**Task instructions:** Wherever the string "notes" shows up in the material below, copy that line.

**Data provided:**
___

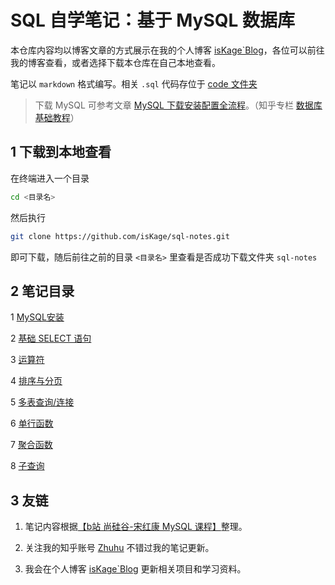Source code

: # SQL 自学笔记：基于 MySQL 数据库

本仓库内容均以博客文章的方式展示在我的个人博客 [isKage\`Blog](https://blog.iskage.online/categories/MySQL/)，各位可以前往我的博客查看，或者选择下载本仓库在自己本地查看。

笔记以 `markdown` 格式编写。相关 `.sql` 代码存位于 [code 文件夹](./code)

> 下载 MySQL 可参考文章 [MySQL 下载安装配置全流程](https://zhuanlan.zhihu.com/p/21429639955)。（知乎专栏 [数据库 基础教程](https://www.zhihu.com/column/c_1864781236800720896)）

## 1 下载到本地查看
在终端进入一个目录
```bash
cd <目录名>
```

然后执行
```bash
git clone https://github.com/isKage/sql-notes.git
```

即可下载，随后前往之前的目录 `<目录名>` 里查看是否成功下载文件夹 `sql-notes`



## 2 笔记目录
1 [MySQL安装](./01MySQL安装.md)

2 [基础 SELECT 语句](./02select.md)

3 [运算符](./03运算符.md)

4 [排序与分页](./04排序与分页.md)

5 [多表查询/连接](./05多表查询.md)

6 [单行函数](./06单行函数.md)

7 [聚合函数](./07聚合函数.md)

8 [子查询](./08子查询.md)

## 3 友链

1. 笔记内容根据[【b站 尚硅谷-宋红康 MySQL 课程】](https://www.bilibili.com/video/BV1iq4y1u7vj/?share_source=copy_web&vd_source=67ce2d561f3b6dc9d7cff375959101a2)整理。

2. 关注我的知乎账号 [Zhuhu](https://www.zhihu.com/people/--55-97-8-41) 不错过我的笔记更新。

3. 我会在个人博客 [isKage\`Blog](https://blog.iskage.online/) 更新相关项目和学习资料。


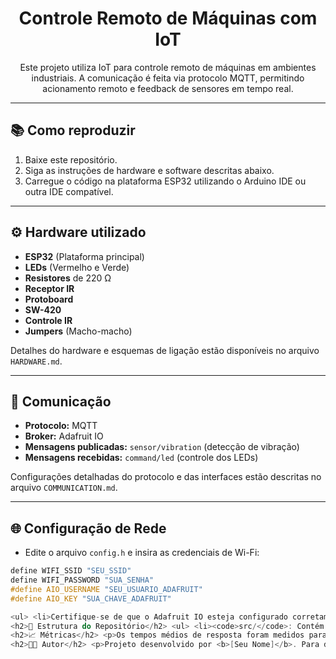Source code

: <h1 align="center">Controle Remoto de Máquinas com IoT</h1>

<p align="center">
  Este projeto utiliza IoT para controle remoto de máquinas em ambientes industriais. A comunicação é feita via protocolo MQTT, permitindo acionamento remoto e feedback de sensores em tempo real.
</p>

---

<h2>📚 Como reproduzir</h2>
<ol>
  <li>Baixe este repositório.</li>
  <li>Siga as instruções de hardware e software descritas abaixo.</li>
  <li>Carregue o código na plataforma ESP32 utilizando o Arduino IDE ou outra IDE compatível.</li>
</ol>

---

<h2>⚙️ Hardware utilizado</h2>
<ul>
  <li><b>ESP32</b> (Plataforma principal)</li>
  <li><b>LEDs</b> (Vermelho e Verde)</li>
  <li><b>Resistores</b> de 220 Ω</li>
  <li><b>Receptor IR</b></li>
  <li><b>Protoboard</b></li>
  <li><b>SW-420</b></li>
  <li><b>Controle IR</b></li>
  <li><b>Jumpers</b> (Macho-macho)</li>
</ul>

<p>Detalhes do hardware e esquemas de ligação estão disponíveis no arquivo <code>HARDWARE.md</code>.</p>

---

<h2>🔗 Comunicação</h2>
<ul>
  <li><b>Protocolo:</b> MQTT</li>
  <li><b>Broker:</b> Adafruit IO</li>
  <li><b>Mensagens publicadas:</b> <code>sensor/vibration</code> (detecção de vibração)</li>
  <li><b>Mensagens recebidas:</b> <code>command/led</code> (controle dos LEDs)</li>
</ul>

<p>Configurações detalhadas do protocolo e das interfaces estão descritas no arquivo <code>COMMUNICATION.md</code>.</p>

---

<h2>🌐 Configuração de Rede</h2>
<ul>
  <li>Edite o arquivo <code>config.h</code> e insira as credenciais de Wi-Fi:</li>
</ul>

```cpp
define WIFI_SSID "SEU_SSID"
define WIFI_PASSWORD "SUA_SENHA"
#define AIO_USERNAME "SEU_USUARIO_ADAFRUIT"
#define AIO_KEY "SUA_CHAVE_ADAFRUIT"

<ul> <li>Certifique-se de que o Adafruit IO esteja configurado corretamente com suas credenciais MQTT:</li> </ul>
<h2>📁 Estrutura do Repositório</h2> <ul> <li><code>src/</code>: Contém os códigos-fonte do projeto.</li> <li><code>HARDWARE.md</code>: Detalhamento dos componentes de hardware e esquemas de montagem.</li> <li><code>COMMUNICATION.md</code>: Documentação dos protocolos e interfaces.</li> <li><code>README.md</code>: Este arquivo, com instruções gerais do projeto.</li> </ul>
<h2>📈 Métricas</h2> <p>Os tempos médios de resposta foram medidos para garantir a eficiência da comunicação:</p> <table align="center"> <thead> <tr> <th>Núm. Medida</th> <th>Sensor/Atuador</th> <th>Tempo de Resposta (ms)</th> </tr> </thead> <tbody> <tr> <td>1</td> <td>Sensor</td> <td>2 ms</td> </tr> <tr> <td>2</td> <td>Atuador</td> <td>2 ms</td> </tr> <tr> <td>3</td> <td>Sensor</td> <td>2 ms</td> </tr> <tr> <td>4</td> <td>Atuador</td> <td>2 ms</td> </tr> </tbody> </table>
<h2>👨‍💻 Autor</h2> <p>Projeto desenvolvido por <b>[Seu Nome]</b>. Para dúvidas ou sugestões, entre em contato:</p> <ul> <li><b>Email:</b> seuemail@dominio.com</li> <li><b>GitHub:</b> <a href="https://github.com/seuusuario">github.com/seuusuario</a></li> </ul>
```
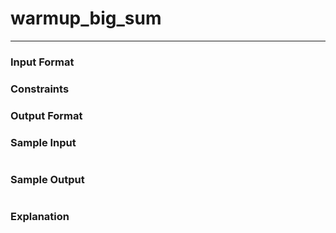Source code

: # warmup_big_sum
---

### Input Format 

### Constraints

### Output Format 

### Sample Input
```
```
### Sample Output
```
```
### Explanation
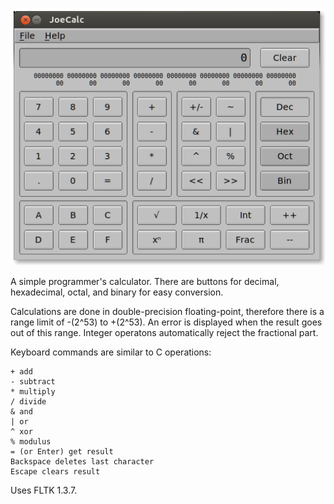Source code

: ![Screenshot](https://github.com/JoeDavisson/JoeCalc/blob/master/screenshots/screenshot.png)

A simple programmer's calculator. There are buttons for decimal, hexadecimal, octal, and binary for easy conversion.

Calculations are done in double-precision floating-point, therefore there is a range limit of -(2^53) to +(2^53). An error is displayed when the result goes out of this range. Integer operatons automatically reject the fractional part.

Keyboard commands are similar to C operations:
```
+ add
- subtract
* multiply
/ divide
& and
| or
^ xor
% modulus
= (or Enter) get result
Backspace deletes last character
Escape clears result
```

Uses FLTK 1.3.7.

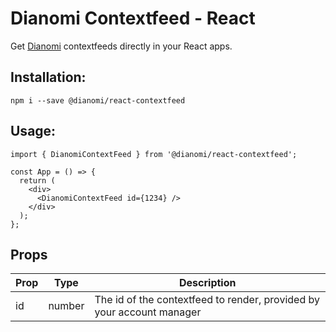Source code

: # Dianomi Contextfeed - React

Get [Dianomi](https://www.dianomi.com) contextfeeds directly in your React apps.

## Installation:

```
npm i --save @dianomi/react-contextfeed
```

## Usage:

```tsx
import { DianomiContextFeed } from '@dianomi/react-contextfeed';

const App = () => {
  return (
    <div>
      <DianomiContextFeed id={1234} />
    </div>
  );
};
```

## Props

| Prop | Type   | Description                                                           |
| ---- | ------ | --------------------------------------------------------------------- |
| id   | number | The id of the contextfeed to render, provided by your account manager |
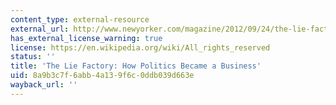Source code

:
 ```yaml
---
content_type: external-resource
external_url: http://www.newyorker.com/magazine/2012/09/24/the-lie-factory
has_external_license_warning: true
license: https://en.wikipedia.org/wiki/All_rights_reserved
status: ''
title: 'The Lie Factory: How Politics Became a Business'
uid: 8a9b3c7f-6abb-4a13-9f6c-0ddb039d663e
wayback_url: ''
---
```

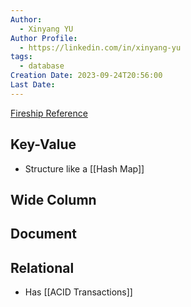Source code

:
 ```yaml
---
Author:
  - Xinyang YU
Author Profile:
  - https://linkedin.com/in/xinyang-yu
tags:
  - database
Creation Date: 2023-09-24T20:56:00
Last Date:
---
```

[Fireship Reference](https://youtu.be/W2Z7fbCLSTw?si=fkKydKtRFdw_tCEN)
## Key-Value 
- Structure like a [[Hash Map]]

## Wide Column

## Document 

## Relational 
- Has [[ACID Transactions]]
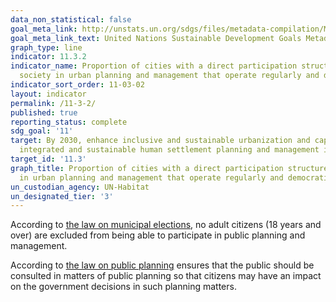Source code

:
 ```yaml
---
data_non_statistical: false
goal_meta_link: http://unstats.un.org/sdgs/files/metadata-compilation/Metadata-Goal-11.pdf
goal_meta_link_text: United Nations Sustainable Development Goals Metadata (pdf 2066kB)
graph_type: line
indicator: 11.3.2
indicator_name: Proportion of cities with a direct participation structure of civil
  society in urban planning and management that operate regularly and democratically
indicator_sort_order: 11-03-02
layout: indicator
permalink: /11-3-2/
published: true
reporting_status: complete
sdg_goal: '11'
target: By 2030, enhance inclusive and sustainable urbanization and capacity for participatory,
  integrated and sustainable human settlement planning and management in all countries
target_id: '11.3'
graph_title: Proportion of cities with a direct participation structure of civil society
  in urban planning and management that operate regularly and democratically
un_custodian_agency: UN-Habitat
un_designated_tier: '3'
---
```


According to [the law on municipal elections](https://www.althingi.is/altext/stjt/1998.005.html), no adult citizens (18 years and over) are excluded from being able to participate in public planning and management.

According to [the law on public planning](https://www.althingi.is/altext/stjt/1998.005.html) ensures that the public should be consulted in matters of public planning so that citizens may have an impact on the government decisions in such planning matters.
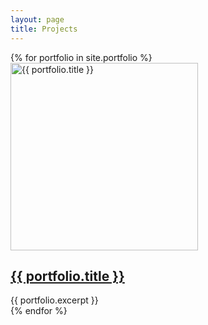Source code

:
 ```yaml
---
layout: page
title: Projects
---
```


<div class="projectBoxes">
  {% for portfolio in site.portfolio %}
  <div class="project">
  <a class="projectImg" href="{% if portfolio.ext_url %} {{ portfolio.ext_url }} {% else %} {{ portfolio.url | prepend: site.baseurl }} {% endif %}" {% if portfolio.ext_url %}target="_blank"{% endif %}><img src="{{ site.baseurl }}/images/portfolio/{{ portfolio.image}}" width="300" height="300" alt="{{ portfolio.title }}"></a>
  <h2>
    <a class="projTitle" href="{% if portfolio.ext_url %} {{ portfolio.ext_url }} {% else %} {{ portfolio.url | prepend: site.baseurl }} {% endif %}" {% if portfolio.ext_url %}target="_blank"{% endif %}>{{ portfolio.title }}</a>
      </h2>
      <div class="projSubTitle"> {{ portfolio.excerpt }} </div>
      </div>
  {% endfor %}
</div>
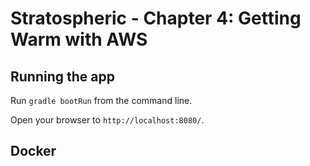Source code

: # Stratospheric - Chapter 4: Getting Warm with AWS

## Running the app

Run ```gradle bootRun``` from the command line.

Open your browser to `http://localhost:8080/`.

## Docker



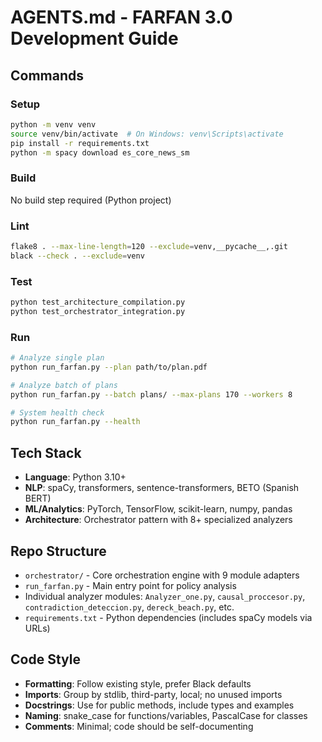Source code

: # AGENTS.md - FARFAN 3.0 Development Guide

## Commands

### Setup
```bash
python -m venv venv
source venv/bin/activate  # On Windows: venv\Scripts\activate
pip install -r requirements.txt
python -m spacy download es_core_news_sm
```

### Build
No build step required (Python project)

### Lint
```bash
flake8 . --max-line-length=120 --exclude=venv,__pycache__,.git
black --check . --exclude=venv
```

### Test
```bash
python test_architecture_compilation.py
python test_orchestrator_integration.py
```

### Run
```bash
# Analyze single plan
python run_farfan.py --plan path/to/plan.pdf

# Analyze batch of plans
python run_farfan.py --batch plans/ --max-plans 170 --workers 8

# System health check
python run_farfan.py --health
```

## Tech Stack
- **Language**: Python 3.10+
- **NLP**: spaCy, transformers, sentence-transformers, BETO (Spanish BERT)
- **ML/Analytics**: PyTorch, TensorFlow, scikit-learn, numpy, pandas
- **Architecture**: Orchestrator pattern with 8+ specialized analyzers

## Repo Structure
- `orchestrator/` - Core orchestration engine with 9 module adapters
- `run_farfan.py` - Main entry point for policy analysis
- Individual analyzer modules: `Analyzer_one.py`, `causal_proccesor.py`, `contradiction_deteccion.py`, `dereck_beach.py`, etc.
- `requirements.txt` - Python dependencies (includes spaCy models via URLs)

## Code Style
- **Formatting**: Follow existing style, prefer Black defaults
- **Imports**: Group by stdlib, third-party, local; no unused imports
- **Docstrings**: Use for public methods, include types and examples
- **Naming**: snake_case for functions/variables, PascalCase for classes
- **Comments**: Minimal; code should be self-documenting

___

**Result for this task:**
git clone https://github.com/isKage/sql-notes.git
即可下载，随后前往之前的目录 `<目录名>` 里查看是否成功下载文件夹 `sql-notes`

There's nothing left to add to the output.